Data items:
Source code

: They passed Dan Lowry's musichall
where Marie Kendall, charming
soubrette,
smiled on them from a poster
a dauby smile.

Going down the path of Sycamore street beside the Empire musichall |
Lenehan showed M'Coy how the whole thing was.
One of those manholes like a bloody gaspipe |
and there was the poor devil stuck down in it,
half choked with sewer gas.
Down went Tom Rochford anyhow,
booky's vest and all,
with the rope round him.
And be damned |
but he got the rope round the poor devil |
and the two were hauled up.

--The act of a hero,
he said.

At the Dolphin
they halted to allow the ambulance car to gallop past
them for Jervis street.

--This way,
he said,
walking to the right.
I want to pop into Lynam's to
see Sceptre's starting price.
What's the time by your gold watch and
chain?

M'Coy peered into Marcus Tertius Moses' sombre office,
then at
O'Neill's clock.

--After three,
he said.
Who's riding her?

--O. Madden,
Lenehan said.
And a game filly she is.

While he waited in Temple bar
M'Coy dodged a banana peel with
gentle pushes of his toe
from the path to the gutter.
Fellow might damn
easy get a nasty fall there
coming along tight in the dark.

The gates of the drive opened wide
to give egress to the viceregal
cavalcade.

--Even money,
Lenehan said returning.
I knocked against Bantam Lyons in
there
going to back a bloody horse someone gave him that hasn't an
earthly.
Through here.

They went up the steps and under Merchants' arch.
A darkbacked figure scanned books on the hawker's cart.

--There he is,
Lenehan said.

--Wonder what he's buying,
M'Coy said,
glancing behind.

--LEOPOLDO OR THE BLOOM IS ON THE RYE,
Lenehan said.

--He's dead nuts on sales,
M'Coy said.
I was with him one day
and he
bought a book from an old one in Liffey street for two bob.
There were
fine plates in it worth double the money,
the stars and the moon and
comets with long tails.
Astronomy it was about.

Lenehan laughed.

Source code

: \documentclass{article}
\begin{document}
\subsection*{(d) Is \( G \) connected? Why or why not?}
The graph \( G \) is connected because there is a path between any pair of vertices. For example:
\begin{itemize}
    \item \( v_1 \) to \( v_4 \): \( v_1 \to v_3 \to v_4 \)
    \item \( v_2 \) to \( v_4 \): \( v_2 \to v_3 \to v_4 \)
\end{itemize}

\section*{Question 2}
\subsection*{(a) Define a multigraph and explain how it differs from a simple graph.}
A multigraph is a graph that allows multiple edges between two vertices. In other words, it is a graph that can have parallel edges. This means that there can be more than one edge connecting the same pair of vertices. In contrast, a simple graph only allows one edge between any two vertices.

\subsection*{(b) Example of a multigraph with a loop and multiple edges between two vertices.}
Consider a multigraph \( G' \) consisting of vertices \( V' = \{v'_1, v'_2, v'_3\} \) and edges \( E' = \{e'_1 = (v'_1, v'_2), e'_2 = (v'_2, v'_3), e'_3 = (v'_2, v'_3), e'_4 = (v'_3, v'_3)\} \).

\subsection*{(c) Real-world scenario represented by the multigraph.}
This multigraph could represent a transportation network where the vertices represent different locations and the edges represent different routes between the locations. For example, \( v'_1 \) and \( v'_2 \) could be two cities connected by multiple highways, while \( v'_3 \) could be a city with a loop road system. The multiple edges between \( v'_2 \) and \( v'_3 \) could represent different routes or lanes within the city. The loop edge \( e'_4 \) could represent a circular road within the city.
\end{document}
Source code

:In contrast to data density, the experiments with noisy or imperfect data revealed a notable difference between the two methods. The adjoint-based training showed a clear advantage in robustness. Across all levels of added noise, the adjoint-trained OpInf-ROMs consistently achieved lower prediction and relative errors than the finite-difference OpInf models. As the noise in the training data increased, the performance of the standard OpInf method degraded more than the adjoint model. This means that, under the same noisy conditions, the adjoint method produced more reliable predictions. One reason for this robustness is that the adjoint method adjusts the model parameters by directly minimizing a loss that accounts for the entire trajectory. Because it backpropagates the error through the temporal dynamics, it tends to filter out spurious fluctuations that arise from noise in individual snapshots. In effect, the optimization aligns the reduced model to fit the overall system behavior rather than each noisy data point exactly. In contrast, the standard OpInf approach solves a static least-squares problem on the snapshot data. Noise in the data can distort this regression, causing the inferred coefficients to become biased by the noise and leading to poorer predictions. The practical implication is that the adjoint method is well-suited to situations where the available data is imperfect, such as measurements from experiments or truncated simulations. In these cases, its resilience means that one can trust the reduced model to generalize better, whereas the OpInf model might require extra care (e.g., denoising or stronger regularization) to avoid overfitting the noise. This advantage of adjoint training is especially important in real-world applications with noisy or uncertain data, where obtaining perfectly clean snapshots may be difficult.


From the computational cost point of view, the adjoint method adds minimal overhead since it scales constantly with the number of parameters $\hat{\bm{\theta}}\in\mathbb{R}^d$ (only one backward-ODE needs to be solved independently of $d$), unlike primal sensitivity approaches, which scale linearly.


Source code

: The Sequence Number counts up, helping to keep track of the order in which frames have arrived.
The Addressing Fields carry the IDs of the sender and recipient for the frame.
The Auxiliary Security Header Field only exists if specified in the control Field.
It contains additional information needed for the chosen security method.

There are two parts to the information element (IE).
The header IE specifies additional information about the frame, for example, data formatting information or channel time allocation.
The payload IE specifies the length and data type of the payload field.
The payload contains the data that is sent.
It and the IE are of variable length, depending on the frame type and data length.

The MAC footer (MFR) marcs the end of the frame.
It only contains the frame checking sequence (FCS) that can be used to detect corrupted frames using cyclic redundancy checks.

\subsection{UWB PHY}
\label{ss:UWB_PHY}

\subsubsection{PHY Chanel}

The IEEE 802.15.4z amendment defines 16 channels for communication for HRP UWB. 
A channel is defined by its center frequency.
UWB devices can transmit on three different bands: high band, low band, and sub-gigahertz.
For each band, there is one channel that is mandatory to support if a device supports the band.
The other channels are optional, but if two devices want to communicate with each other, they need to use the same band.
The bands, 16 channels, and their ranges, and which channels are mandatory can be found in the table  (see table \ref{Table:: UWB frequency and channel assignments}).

## TASK OBJECTIVE
Keeping every word as it is, repeat all of the records.

## WORKED SOLUTION
Source code

: They passed Dan Lowry's musichall
where Marie Kendall, charming
soubrette,
smiled on them from a poster
a dauby smile.

Going down the path of Sycamore street beside the Empire musichall |
Lenehan showed M'Coy how the whole thing was.
One of those manholes like a bloody gaspipe |
and there was the poor devil stuck down in it,
half choked with sewer gas.
Down went Tom Rochford anyhow,
booky's vest and all,
with the rope round him.
And be damned |
but he got the rope round the poor devil |
and the two were hauled up.

--The act of a hero,
he said.

At the Dolphin
they halted to allow the ambulance car to gallop past
them for Jervis street.

--This way,
he said,
walking to the right.
I want to pop into Lynam's to
see Sceptre's starting price.
What's the time by your gold watch and
chain?

M'Coy peered into Marcus Tertius Moses' sombre office,
then at
O'Neill's clock.

--After three,
he said.
Who's riding her?

--O. Madden,
Lenehan said.
And a game filly she is.

While he waited in Temple bar
M'Coy dodged a banana peel with
gentle pushes of his toe
from the path to the gutter.
Fellow might damn
easy get a nasty fall there
coming along tight in the dark.

The gates of the drive opened wide
to give egress to the viceregal
cavalcade.

--Even money,
Lenehan said returning.
I knocked against Bantam Lyons in
there
going to back a bloody horse someone gave him that hasn't an
earthly.
Through here.

They went up the steps and under Merchants' arch.
A darkbacked figure scanned books on the hawker's cart.

--There he is,
Lenehan said.

--Wonder what he's buying,
M'Coy said,
glancing behind.

--LEOPOLDO OR THE BLOOM IS ON THE RYE,
Lenehan said.

--He's dead nuts on sales,
M'Coy said.
I was with him one day
and he
bought a book from an old one in Liffey street for two bob.
There were
fine plates in it worth double the money,
the stars and the moon and
comets with long tails.
Astronomy it was about.

Lenehan laughed.

Source code

: \documentclass{article}
\begin{document}
\subsection*{(d) Is \( G \) connected? Why or why not?}
The graph \( G \) is connected because there is a path between any pair of vertices. For example:
\begin{itemize}
    \item \( v_1 \) to \( v_4 \): \( v_1 \to v_3 \to v_4 \)
    \item \( v_2 \) to \( v_4 \): \( v_2 \to v_3 \to v_4 \)
\end{itemize}

\section*{Question 2}
\subsection*{(a) Define a multigraph and explain how it differs from a simple graph.}
A multigraph is a graph that allows multiple edges between two vertices. In other words, it is a graph that can have parallel edges. This means that there can be more than one edge connecting the same pair of vertices. In contrast, a simple graph only allows one edge between any two vertices.

\subsection*{(b) Example of a multigraph with a loop and multiple edges between two vertices.}
Consider a multigraph \( G' \) consisting of vertices \( V' = \{v'_1, v'_2, v'_3\} \) and edges \( E' = \{e'_1 = (v'_1, v'_2), e'_2 = (v'_2, v'_3), e'_3 = (v'_2, v'_3), e'_4 = (v'_3, v'_3)\} \).

\subsection*{(c) Real-world scenario represented by the multigraph.}
This multigraph could represent a transportation network where the vertices represent different locations and the edges represent different routes between the locations. For example, \( v'_1 \) and \( v'_2 \) could be two cities connected by multiple highways, while \( v'_3 \) could be a city with a loop road system. The multiple edges between \( v'_2 \) and \( v'_3 \) could represent different routes or lanes within the city. The loop edge \( e'_4 \) could represent a circular road within the city.
\end{document}
Source code

:In contrast to data density, the experiments with noisy or imperfect data revealed a notable difference between the two methods. The adjoint-based training showed a clear advantage in robustness. Across all levels of added noise, the adjoint-trained OpInf-ROMs consistently achieved lower prediction and relative errors than the finite-difference OpInf models. As the noise in the training data increased, the performance of the standard OpInf method degraded more than the adjoint model. This means that, under the same noisy conditions, the adjoint method produced more reliable predictions. One reason for this robustness is that the adjoint method adjusts the model parameters by directly minimizing a loss that accounts for the entire trajectory. Because it backpropagates the error through the temporal dynamics, it tends to filter out spurious fluctuations that arise from noise in individual snapshots. In effect, the optimization aligns the reduced model to fit the overall system behavior rather than each noisy data point exactly. In contrast, the standard OpInf approach solves a static least-squares problem on the snapshot data. Noise in the data can distort this regression, causing the inferred coefficients to become biased by the noise and leading to poorer predictions. The practical implication is that the adjoint method is well-suited to situations where the available data is imperfect, such as measurements from experiments or truncated simulations. In these cases, its resilience means that one can trust the reduced model to generalize better, whereas the OpInf model might require extra care (e.g., denoising or stronger regularization) to avoid overfitting the noise. This advantage of adjoint training is especially important in real-world applications with noisy or uncertain data, where obtaining perfectly clean snapshots may be difficult.


From the computational cost point of view, the adjoint method adds minimal overhead since it scales constantly with the number of parameters $\hat{\bm{\theta}}\in\mathbb{R}^d$ (only one backward-ODE needs to be solved independently of $d$), unlike primal sensitivity approaches, which scale linearly.


Source code

: The Sequence Number counts up, helping to keep track of the order in which frames have arrived.
The Addressing Fields carry the IDs of the sender and recipient for the frame.
The Auxiliary Security Header Field only exists if specified in the control Field.
It contains additional information needed for the chosen security method.

There are two parts to the information element (IE).
The header IE specifies additional information about the frame, for example, data formatting information or channel time allocation.
The payload IE specifies the length and data type of the payload field.
The payload contains the data that is sent.
It and the IE are of variable length, depending on the frame type and data length.

The MAC footer (MFR) marcs the end of the frame.
It only contains the frame checking sequence (FCS) that can be used to detect corrupted frames using cyclic redundancy checks.

\subsection{UWB PHY}
\label{ss:UWB_PHY}

\subsubsection{PHY Chanel}

The IEEE 802.15.4z amendment defines 16 channels for communication for HRP UWB. 
A channel is defined by its center frequency.
UWB devices can transmit on three different bands: high band, low band, and sub-gigahertz.
For each band, there is one channel that is mandatory to support if a device supports the band.
The other channels are optional, but if two devices want to communicate with each other, they need to use the same band.
The bands, 16 channels, and their ranges, and which channels are mandatory can be found in the table  (see table \ref{Table:: UWB frequency and channel assignments}).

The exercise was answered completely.